An earlier draft of this book was my doctoral dissertation, submitted to the National University of Singapore in 1984, while I was teaching in its department of philosophy. I am grateful to S. Gopalan and Goh Swee Tiang for their comments on the first draft. Robert Stecker also offered helpful suggestions on some of the early chapters. I am particularly grateful to Peter Della Santina and other members of the informal Mādhyamika Study Group that met in 1983–84, where many of these ideas were first discussed. The publication of this book owes much to the efforts of two people: Jeanne Ferris, editor at Yale University Press, who encouraged and nurtured the project, and John Koller, professor at the Rensselaer Polytechnic Institute, whose criticisms were both supportive and extremely helpful.
Parts of this book were first published in various journals. Passages from chapters 2 and 3 were in “The Difference between Saṁsāra and Nirvāṇa,” Philosophy East and West 33, no. 4 (October 1983): 355–65, published by the University of Hawaii Press. An earlier version of the first section of chapter 3 appeared as “Wei-wu-wei: Nondual Action” in Philosophy East and West 35, no. 1 (January 1985): 73–86, and an earlier version of the second section as “Chapter One of the Tao Tê Ching: A ‘New’ Interpretation” in Religious Studies 21, no. 3 (September 1985), published by Cambridge University Press. Parts of chapter 4 appeared as “Nondual Thinking” in the Journal of Chinese Philosophy 13, no. 3 (September 1986). Some of the material in chapter 5 and the first two sections of chapter 6 was first presented as “Enlightenment in Buddhism and Advaita Vedanta: Are Nirvana and Moksha the Same?” in International Philosophical Quarterly 22, no. 1 (March 1982). An earlier version of the third section of chapter 6 appeared as “The Mahāyāna Deconstruction of Time” in Philosophy East and West 36, no. 1 (January 1986): 13–23; much of the fourth section as “The Paradox of Causality in Mādhyamika” in International Philosophical Quarterly 25, no. 1 (March 1985); and an expanded version of the sixth section as “The Clôture of Deconstruction: A Mahāyāna Critique of Derrida” in International Philosophical Quarterly 27, no. 1 (March 1987).
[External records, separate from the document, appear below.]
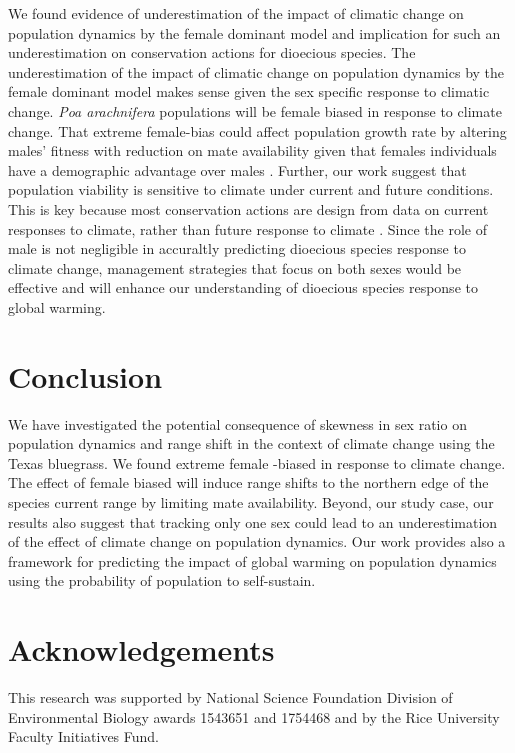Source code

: \documentclass[12pt]{article}
\begin{document}
We found evidence of underestimation of the impact of climatic change on population dynamics by the female dominant model and implication for such an underestimation on conservation actions for dioecious species.
The underestimation of the impact of climatic change on population dynamics by the female dominant model makes sense given the sex specific response to climatic change. 
\emph{Poa arachnifera} populations will be female biased in response to climate change.
That extreme female-bias could affect population growth rate by altering males’ fitness with reduction on mate availability given that females individuals have a demographic advantage over males \citep{knight2005pollen,haridas2014frequency}.
Further, our work suggest that population viability is sensitive to climate under current  and future conditions.
This is key because most conservation actions are design from  data on current responses to climate, rather than future response to climate \citep{sletvold2013climate}.
Since the role of male is not negligible in accuraltly predicting dioecious species response to climate change, management strategies that focus on both sexes would be effective and will enhance our understanding of dioecious species response to global warming.

\section*{Conclusion}
We have investigated the potential consequence of skewness in sex ratio on population dynamics and range shift in the context of climate change using the Texas bluegrass. 
We found extreme female -biased in response to climate change. 
The effect of female biased will induce range shifts to the northern edge of the species current range by limiting mate availability.
Beyond, our study case, our results also suggest that tracking only one sex could lead to an underestimation of the effect of climate change on population dynamics. 
Our work  provides also a framework for predicting the impact of global warming on population dynamics using the probability of population to self-sustain. 

\section*{Acknowledgements}
This research was supported by National Science Foundation Division of Environmental Biology awards 1543651 and 1754468 and by the Rice University Faculty Initiatives Fund.
\end{document}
Some of the ideas discussed in chapter 8 were first published as “How Many Nondualities Are There?” (the title now given to chapter 1) in the Journal of Indian Philosophy 11, no. 4 (December 1983). A few pages from chapter 6 and from the conclusion were presented to the third Kyoto Zen Symposium and appeared in “Mu and Its Implications,” Zen Buddhism Today 3 (1985), published by the Institute for Zen Studies, Kyoto, Japan.
I also thank Goh Boon Tay and Arlene Ho for their painstaking efforts in retyping various drafts, parts of which were barely legible, and Susan Hunston and Stephanie Jones for all their help with the manuscript.
Finally, deep and continuing gratitude to Linda Goodhew for taking care of me and putting up with me during this book’s long gestation.